The York White Rose and Harrisburg Keystone Capital choruses

For two local barbershop choruses, an upcoming anniversary performance is more than just a celebration of legacy, but of newfound unity.

Harrisburg’s Keystone Capital Chorus and York’s White Rose Chorus will come together for a “Back to Barbershop! 75th Anniversary Celebration” at the Scottish Rite Cathedral on Sept. 10 at 3 p.m.

“It’s going to be a big show,” said Scott Zumbrum, the show’s chairperson and member of both choruses. “It’s really the first collaboration between two local chapters. That’s a big deal.”

Zumbrum has sung for both choruses throughout his 43 years as part of the Barbershop Harmony Society. However, the two local chapters have been hesitant to partner over the years, he admitted.

But as the society’s membership has slimmed down as singers age and fewer people join, the choruses realized the strength that comes in numbers.

“Neither of these chapters are going to survive if we don’t start playing together,” Zumbrum said.

For their 75th anniversary performance, which both chapters are celebrating this year, the choruses will perform as one.
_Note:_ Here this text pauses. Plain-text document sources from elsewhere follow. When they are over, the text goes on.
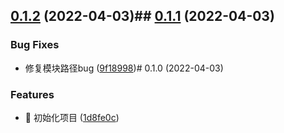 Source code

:

## [0.1.2](https://github.com/Binbiubiubiu/taro-plugin-style-resource/compare/0.1.1...0.1.2) (2022-04-03)## [0.1.1](https://github.com/Binbiubiubiu/taro-plugin-style-resource/compare/0.1.0...0.1.1) (2022-04-03)


### Bug Fixes

* 修复模块路径bug ([9f18998](https://github.com/Binbiubiubiu/taro-plugin-style-resource/commit/9f18998018fe60cb4daf93e736aa34c25101c0e3))# 0.1.0 (2022-04-03)


### Features

* :tada: 初始化项目 ([1d8fe0c](https://github.com/Binbiubiubiu/taro-plugin-style-resource/commit/1d8fe0ccb90162d078ed3bf20bbbbd53612d1132)) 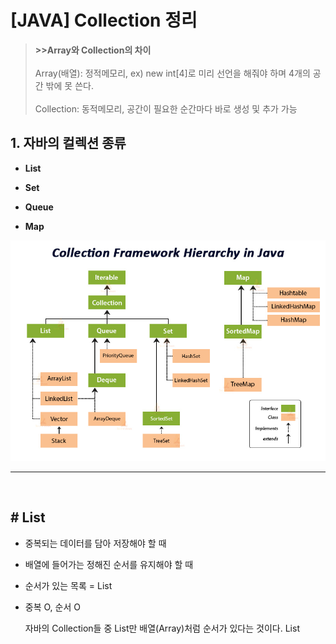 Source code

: # **[JAVA] Collection 정리**

> **>>Array와 Collection의 차이**
> <br><br>
> Array(배열): 정적메모리, ex) new int[4]로 미리 선언을 해줘야 하며 4개의 공간 밖에 못 쓴다.<br><br>
> Collection: 동적메모리, 공간이 필요한 순간마다 바로 생성 및 추가 가능 
## **1. 자바의 컬렉션 종류**
- **List**

- **Set**
- **Queue**
- **Map**
<p>

![](images/image.png.png)
</p>

--- 
<br>

## **# List**
- 중복되는 데이터를 담아 저장해야 할 때

- 배열에 들어가는 정해진 순서를 유지해야 할 때

- 순서가 있는 목록 = List

- 중복 O, 순서 O

    자바의 Collection들 중 List만 배열(Array)처럼 순서가 있다는 것이다.
    List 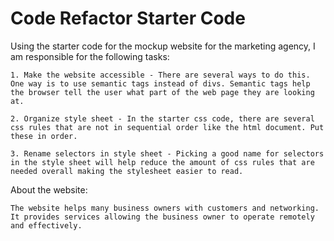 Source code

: # Code Refactor Starter Code
Using the starter code for the mockup website for the marketing agency, I am responsible for the following tasks:

    1. Make the website accessible - There are several ways to do this. One way is to use semantic tags instead of divs. Semantic tags help the browser tell the user what part of the web page they are looking at.

    2. Organize style sheet - In the starter css code, there are several css rules that are not in sequential order like the html document. Put these in order.

    3. Rename selectors in style sheet - Picking a good name for selectors in the style sheet will help reduce the amount of css rules that are needed overall making the stylesheet easier to read.

About the website:

    The website helps many business owners with customers and networking. It provides services allowing the business owner to operate remotely and effectively.
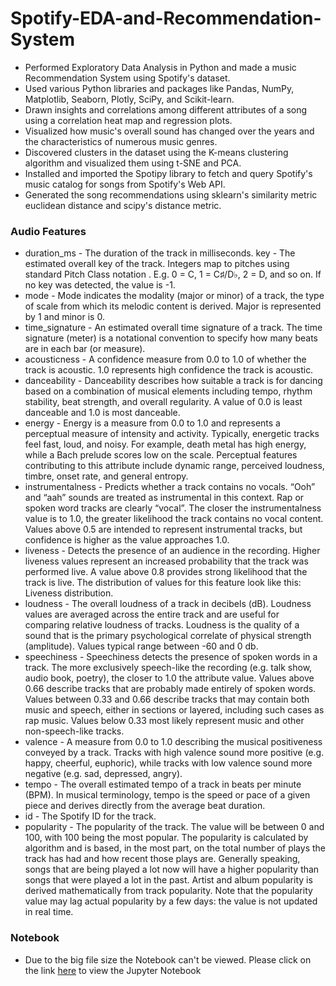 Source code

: # Spotify-EDA-and-Recommendation-System

- Performed Exploratory Data Analysis in Python and made a music Recommendation System using Spotify's dataset.
- Used various Python libraries and packages like Pandas, NumPy, Matplotlib, Seaborn, Plotly, SciPy, and Scikit-learn.
- Drawn insights and correlations among different attributes of a song using a correlation heat map and regression plots.
- Visualized how music's overall sound has changed over the years and the characteristics of numerous music genres.
- Discovered clusters in the dataset using the K-means clustering algorithm and visualized them using t-SNE and PCA.
- Installed and imported the Spotipy library to fetch and query Spotify's music catalog for songs from Spotify's Web API.
- Generated the song recommendations using sklearn's similarity metric euclidean distance and scipy's distance metric.

### Audio Features

- duration_ms - The duration of the track in milliseconds.
key - The estimated overall key of the track. Integers map to pitches using standard Pitch Class notation . E.g. 0 = C, 1 = C♯/D♭, 2 = D, and so on. If no key was detected, the value is -1.
- mode - Mode indicates the modality (major or minor) of a track, the type of scale from which its melodic content is derived. Major is represented by 1 and minor is 0.
- time_signature - An estimated overall time signature of a track. The time signature (meter) is a notational convention to specify how many beats are in each bar (or measure).
- acousticness - A confidence measure from 0.0 to 1.0 of whether the track is acoustic. 1.0 represents high confidence the track is acoustic.
- danceability - Danceability describes how suitable a track is for dancing based on a combination of musical elements including tempo, rhythm stability, beat strength, and overall regularity. A value of 0.0 is least danceable and 1.0 is most danceable.
- energy - Energy is a measure from 0.0 to 1.0 and represents a perceptual measure of intensity and activity. Typically, energetic tracks feel fast, loud, and noisy. For example, death metal has high energy, while a Bach prelude scores low on the scale. Perceptual features contributing to this attribute include dynamic range, perceived loudness, timbre, onset rate, and general entropy.
- instrumentalness - Predicts whether a track contains no vocals. “Ooh” and “aah” sounds are treated as instrumental in this context. Rap or spoken word tracks are clearly “vocal”. The closer the instrumentalness value is to 1.0, the greater likelihood the track contains no vocal content. Values above 0.5 are intended to represent instrumental tracks, but confidence is higher as the value approaches 1.0.
- liveness - Detects the presence of an audience in the recording. Higher liveness values represent an increased probability that the track was performed live. A value above 0.8 provides strong likelihood that the track is live. The distribution of values for this feature look like this: Liveness distribution.
- loudness - The overall loudness of a track in decibels (dB). Loudness values are averaged across the entire track and are useful for comparing relative loudness of tracks. Loudness is the quality of a sound that is the primary psychological correlate of physical strength (amplitude). Values typical range between -60 and 0 db.
- speechiness - Speechiness detects the presence of spoken words in a track. The more exclusively speech-like the recording (e.g. talk show, audio book, poetry), the closer to 1.0 the attribute value. Values above 0.66 describe tracks that are probably made entirely of spoken words. Values between 0.33 and 0.66 describe tracks that may contain both music and speech, either in sections or layered, including such cases as rap music. Values below 0.33 most likely represent music and other non-speech-like tracks.
- valence - A measure from 0.0 to 1.0 describing the musical positiveness conveyed by a track. Tracks with high valence sound more positive (e.g. happy, cheerful, euphoric), while tracks with low valence sound more negative (e.g. sad, depressed, angry).
- tempo - The overall estimated tempo of a track in beats per minute (BPM). In musical terminology, tempo is the speed or pace of a given piece and derives directly from the average beat duration.
- id - The Spotify ID for the track.
- popularity - The popularity of the track. The value will be between 0 and 100, with 100 being the most popular. The popularity is calculated by algorithm and is based, in the most part, on the total number of plays the track has had and how recent those plays are. Generally speaking, songs that are being played a lot now will have a higher popularity than songs that were played a lot in the past. Artist and album popularity is derived mathematically from track popularity. Note that the popularity value may lag actual popularity by a few days: the value is not updated in real time.

### Notebook
- Due to the big file size the Notebook can't be viewed. Please click on the link [here](https://nbviewer.org/github/kshitiz311/Spotify-EDA-and-Recommendation-System/blob/main/Spotify%20EDA%20and%20Recommendation%20System.ipynb) to view the Jupyter Notebook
Other award-winning Barbershop Harmony Society choruses and quartets will perform, as well. Additionally, the Cedar Cliff High School choir will perform, as part of the organization’s youth outreach program.

“You’re going to be exposed to a whole lot of different types of singing,” Zumbrum said. “There will be something for everybody.”

Combined, the White Rose and Keystone Capital choruses have about 30 members, ranging in age from 16 to 82 years old. It’s a far cry from their days of having nearly 100 members in the early 2000s, but the groups are fighting to keep the art form alive. For these choruses, that includes welcoming anyone who wants to join regardless of age, gender, sexual orientation or race, Zumbrum explained.

“To us, it’s important that we encourage people to continue to join,” he said. “It’s something that’s been around for 150 years as an art form. It’s a unique art form.”

Those who attend the anniversary performance will hear a wide range of acapella barbershop music, from “way back when” songs to more current tunes.

“You’ll hear good music,” Zumbrum said. “You’re not going to be disappointed.”